"James Tiptree Jr. - Timesharing Angel" - читать интересную книгу автора (Tiptree James Jr)

Time-Sharing Angel
James Tiptree


It's not true there are no angels; the young woman named Jolyone
Schram spoke to one, with results that have astounded us all.

Whether what Jolyone talked to was actually an angel in the classic
sense, we'll never know, of course; unless it returns, which seems unlikely.
Certainly it was a space-borne Something of great power, a principle of
the outer void, perhaps, a wandering sentience—possibly even, as some
might claim, an interstellar commuter out of his usual way. Whatever it
may have been, it heard Jolyone, and this is the manner of that event.

On the night it happened Jolyone was trying not to cry, while her teeth
played music.

She was at her nightly job of news clipper and general gofer on the fifth
floor of WPNQ's new building. Far up above her head towered WPNQ's
new transmitter, which had just been erected on what had been the last
wooded ridge behind L.A. The new transmitter was powered up to cut
through everything near it on the L.A. bands. It was so strong that while
Jolyone stapled Telex flimsies, the big filling in her right molar clearly
brought in Stevie Smith.

"I was much farther out than you thought, and not waving but
drowning," sang her tooth. Jolyone's eyes blinked tears and her chin
trembled, but it wasn't the song doing it.

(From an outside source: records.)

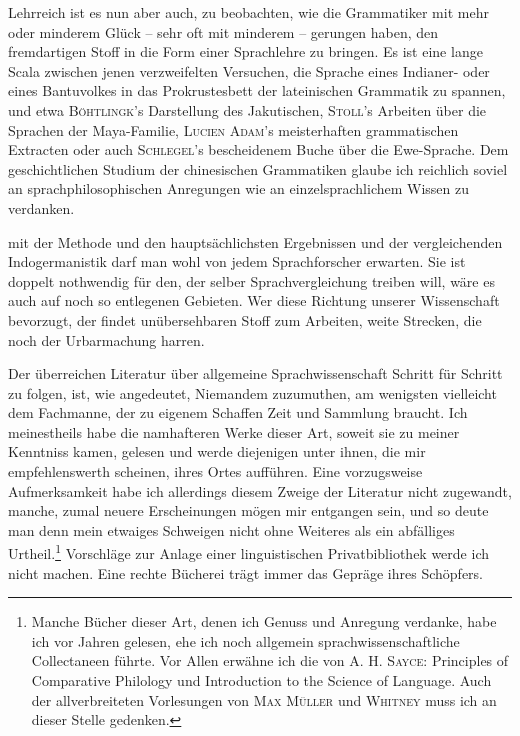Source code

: \label{sp.52}

Lehrreich ist es nun aber auch, zu beobachten, wie die Grammatiker mit mehr oder minderem Glück – sehr oft mit minderem – gerungen haben, den fremdartigen Stoff in die Form einer Sprachlehre zu bringen. Es ist eine lange Scala zwischen jenen verzweifelten Versuchen, die Sprache eines Indianer- oder eines Bantuvolkes in das Prokrustesbett der lateinischen Grammatik zu spannen, und etwa \textsc{Böhtlingk}’s Darstellung des Jakutischen, \textsc{Stoll}’s Arbeiten über die Sprachen der Maya-Familie, \textsc{Lucien Adam}’s meisterhaften grammatischen Extracten oder auch \textsc{Schlegel}’s bescheidenem Buche über die Ewe-Sprache. Dem geschichtlichen Studium der chinesischen Grammatiken glaube ich reichlich soviel an sprachphilosophischen Anregungen wie an einzelsprachlichem Wissen zu verdanken.

\largerpage[1] mit der Methode und den hauptsächlichsten Ergebnissen und  der vergleichenden Indogermanistik darf man wohl von jedem Sprachforscher erwarten. Sie ist doppelt nothwendig für den, der selber Sprachvergleichung treiben will, wäre es auch auf noch so entlegenen Gebieten. Wer diese Richtung unserer Wissenschaft bevorzugt, der findet unübersehbaren Stoff zum Arbeiten, weite Strecken, die noch der Urbarmachung harren.

\begin{sloppypar}Der überreichen Literatur über allgemeine Sprachwissenschaft Schritt für Schritt zu folgen, ist, wie angedeutet, Niemandem zuzumuthen, am wenigsten vielleicht dem Fachmanne, der zu eigenem Schaffen Zeit und Sammlung braucht. Ich meinestheils habe die namhafteren Werke dieser Art, soweit sie zu meiner Kenntniss kamen, gelesen und werde diejenigen unter ihnen, die mir empfehlenswerth scheinen, ihres Ortes aufführen. Eine vorzugsweise Aufmerksamkeit habe ich allerdings diesem Zweige der Literatur nicht zugewandt, manche, zumal neuere Erscheinungen mögen mir entgangen sein, und so deute man denn mein etwaiges \label{fp.53} Schweigen nicht ohne Weiteres als ein abfälliges Urtheil.\footnote{Manche Bücher dieser Art, denen ich Genuss und Anregung verdanke, habe ich vor Jahren gelesen, ehe ich noch allgemein sprachwissenschaftliche Collectaneen führte. Vor Allen erwähne ich die von \textsc{A. H. Sayce}: Principles of Comparative Philology und Introduction to the Science of Language. Auch der allverbreiteten Vorlesungen von \textsc{Max Müller} und \textsc{Whitney} muss ich an dieser Stelle gedenken. } Vorschläge zur Anlage einer linguistischen Privatbibliothek werde ich nicht machen. Eine rechte Bücherei trägt immer das Gepräge ihres Schöpfers.\end{sloppypar}

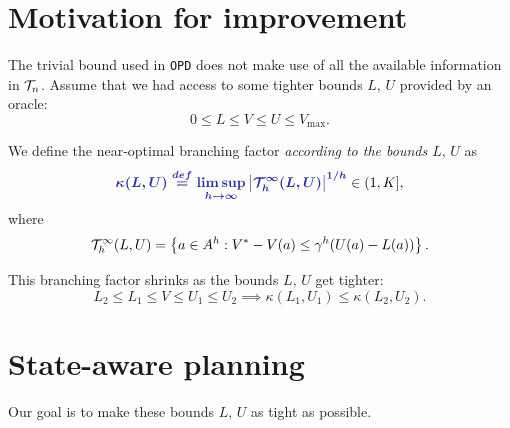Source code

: \documentclass{article}
\begin{document}
\section{Motivation for improvement}

The trivial bound used in \texttt{OPD} does not make use of all the available information in $\mathcal{T}_n$. Assume that we had access to some tighter bounds $L,\,U$ provided by an oracle: $$0\leq L\leq V\leq U\leq V_{\max}.$$

\begin{definition}
We define the near-optimal branching factor \emph{according to the bounds $L,\,U$} as $$\hlbb{\kappa(L,U) \eqdef \limsup_{h\rightarrow\infty} \left|\Tau_h^\infty(L,U)\right|^{1/h}}\in(1, K],$$ where
\begin{equation}
     \mathcal{T}_h^\infty(L,U)=\left\{a\in A^h: V^* - V(a)\leq \gamma^{h}(U(a)-L(a))\right\}.
\end{equation}

\end{definition}

\begin{lemma}This branching factor shrinks as the bounds $L,\,U$ get tighter:
\[L_2\leq L_1\leq V\leq U_1\leq U_2\implies \kappa(L_1,U_1) \leq \kappa(L_2,U_2).\]
\end{lemma}


\noindent{}

\section{State-aware planning}

Our goal is to make these bounds $L,\,U$ as tight as possible. 
\end{document}
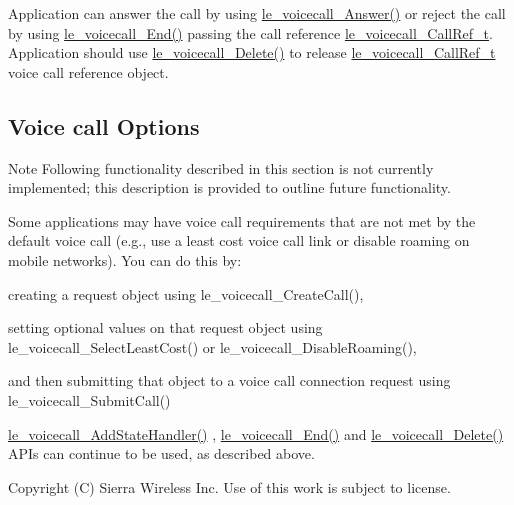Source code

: Application can answer the call by using \hyperlink{le__voicecall__interface_8h_a9dc899a059b3881edb7da244b8c9fbef}{le\+\_\+voicecall\+\_\+\+Answer()} or reject the call by using \hyperlink{le__voicecall__interface_8h_aa4758e37f80ef9fd410ef0a9731d3797}{le\+\_\+voicecall\+\_\+\+End()} passing the call reference \hyperlink{le__voicecall__interface_8h_a74c8b6a9f13f7a8ef47b6b1d57d8ab56}{le\+\_\+voicecall\+\_\+\+Call\+Ref\+\_\+t}. Application should use \hyperlink{le__voicecall__interface_8h_adb9eeb5c2e344f72b934dc8b72d3db62}{le\+\_\+voicecall\+\_\+\+Delete()} to release \hyperlink{le__voicecall__interface_8h_a74c8b6a9f13f7a8ef47b6b1d57d8ab56}{le\+\_\+voicecall\+\_\+\+Call\+Ref\+\_\+t} voice call reference object.\hypertarget{c_le_voicecall_c_le_voicecall_options}{}\subsection{Voice call Options}\label{c_le_voicecall_c_le_voicecall_options}
\begin{DoxyNote}{Note}
Following functionality described in this section is not currently implemented; this description is provided to outline future functionality.
\end{DoxyNote}
Some applications may have voice call requirements that are not met by the default voice call (e.\+g., use a least cost voice call link or disable roaming on mobile networks). You can do this by\+:
\begin{DoxyItemize}
\item creating a request object using le\+\_\+voicecall\+\_\+\+Create\+Call(),
\item setting optional values on that request object using le\+\_\+voicecall\+\_\+\+Select\+Least\+Cost() or le\+\_\+voicecall\+\_\+\+Disable\+Roaming(),
\item and then submitting that object to a voice call connection request using le\+\_\+voicecall\+\_\+\+Submit\+Call()
\end{DoxyItemize}

\hyperlink{le__voicecall__interface_8h_a54875833715ef1f81d78d74cb86d0562}{le\+\_\+voicecall\+\_\+\+Add\+State\+Handler()} , \hyperlink{le__voicecall__interface_8h_aa4758e37f80ef9fd410ef0a9731d3797}{le\+\_\+voicecall\+\_\+\+End()} and \hyperlink{le__voicecall__interface_8h_adb9eeb5c2e344f72b934dc8b72d3db62}{le\+\_\+voicecall\+\_\+\+Delete()} A\+P\+Is can continue to be used, as described above.





Copyright (C) Sierra Wireless Inc. Use of this work is subject to license. 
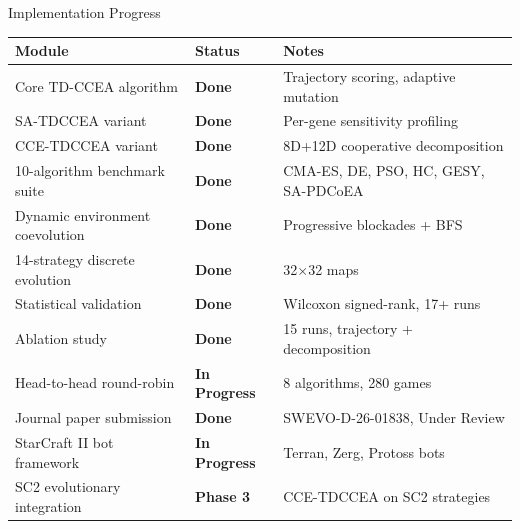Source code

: \documentclass[aspectratio=169, 10pt]{beamer}
\begin{document}
\begin{frame}{Implementation Progress}
\scriptsize
\renewcommand{\arraystretch}{1.05}
\begin{tabular}{p{5.2cm}p{2.3cm}p{4.5cm}}
    \toprule
    \textbf{Module} & \textbf{Status} & \textbf{Notes}\\
    \midrule
    Core TD-CCEA algorithm          & \textcolor{doneGreen}{\textbf{Done}} & Trajectory scoring, adaptive mutation\\
    SA-TDCCEA variant               & \textcolor{doneGreen}{\textbf{Done}} & Per-gene sensitivity profiling\\
    CCE-TDCCEA variant              & \textcolor{doneGreen}{\textbf{Done}} & 8D+12D cooperative decomposition\\
    10-algorithm benchmark suite    & \textcolor{doneGreen}{\textbf{Done}} & CMA-ES, DE, PSO, HC, GESY, SA-PDCoEA\\
    Dynamic environment coevolution & \textcolor{doneGreen}{\textbf{Done}} & Progressive blockades + BFS\\
    14-strategy discrete evolution  & \textcolor{doneGreen}{\textbf{Done}} & 32$\times$32 maps\\
    Statistical validation          & \textcolor{doneGreen}{\textbf{Done}} & Wilcoxon signed-rank, 17+ runs\\
    Ablation study                  & \textcolor{doneGreen}{\textbf{Done}} & 15 runs, trajectory + decomposition\\
    Head-to-head round-robin        & \textcolor{progAmber}{\textbf{In Progress}} & 8 algorithms, 280 games\\
    Journal paper submission        & \textcolor{doneGreen}{\textbf{Done}} & SWEVO-D-26-01838, Under Review\\
    StarCraft II bot framework      & \textcolor{progAmber}{\textbf{In Progress}} & Terran, Zerg, Protoss bots\\
    SC2 evolutionary integration    & \textcolor{pendGrey}{\textbf{Phase 3}} & CCE-TDCCEA on SC2 strategies\\
    \bottomrule
\end{tabular}
\end{frame}
\end{document}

The fact is that right there in Hal Hodge's office Jolyone was
passionately mourning the death of Earth, which she had just foreseen.

She was nineteen years old.

The day before she had taken off to drive up the coast and over to the
piney-woods valley where she'd spent a lot of happy time as a kid. Her
semiroommate had just split, semiamiably, and she needed some peace.
She felt she'd been away from earth and woods too long.
It was dark before she got close, but she couldn't help noticing that
there seemed to be a lot more houses than on her last trip. Finally the
misty trees closed around her headlights, and the road was its bad old self.
By midnight she drove over the ridge and pulled onto the verge. The mist
was so thick she decided to nap till dawn and see the sunrise. All around
was the peaceful smell of woods. A hoot owl called and was answered. As
Jolyone drifted off to sleep, she could just hear the little brook purling
through a cave she used to hide out in when she was little. She smiled,
remembering.

Jolyone never saw the sun rise there.